Former chief of Fukushima probe criticizes reactor restarts — The Asahi Shimbun

” The leader of the Diet investigation into the 2011 Fukushima nuclear disaster blasted the Abe administration’s policies on restarting reactors, noting that proper evacuation plans are not in place.

“What are you going to do if a tsunami comes?” Kiyoshi Kurokawa, former chairman of the Fukushima Nuclear Accident Independent Investigation Commission, said at a June 12 meeting of the Lower House ad hoc committee for research of nuclear power issues. “How can you go (there) to rescue people if cars cannot move forward on roads?”

Kurokawa was referring to the restarts of the No. 4 and No. 3 reactors of the Takahama nuclear power plant in Fukui Prefecture in May and June.

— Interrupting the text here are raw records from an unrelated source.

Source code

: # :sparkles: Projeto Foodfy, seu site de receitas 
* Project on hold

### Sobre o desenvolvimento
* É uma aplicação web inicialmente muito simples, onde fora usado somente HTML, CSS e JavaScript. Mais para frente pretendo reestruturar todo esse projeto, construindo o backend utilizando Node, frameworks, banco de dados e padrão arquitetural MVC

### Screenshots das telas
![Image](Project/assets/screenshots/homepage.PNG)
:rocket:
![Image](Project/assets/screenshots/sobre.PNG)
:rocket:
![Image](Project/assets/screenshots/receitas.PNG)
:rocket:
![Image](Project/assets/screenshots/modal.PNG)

The reactors cleared the Nuclear Regulation Authority’s safety standards that were established after the accident unfolded at the Fukushima No. 1 nuclear power plant in March 2011.

Prime Minister Shinzo Abe has said these standards are the strictest in the world.

But Kurokawa said, “I cannot accept such rhetoric.”

Kurokawa, also a professor emeritus of medical science at the National Graduate Institute for Policy Studies, was selected as chairman of a third-party advisory body established by the ad hoc committee in May.

He and other experts of the advisory body responded to questions at the meeting of the ad hoc committee on June 12.

Kurokawa also raised questions about the rules for personnel at the NRA, the country’s nuclear watchdog.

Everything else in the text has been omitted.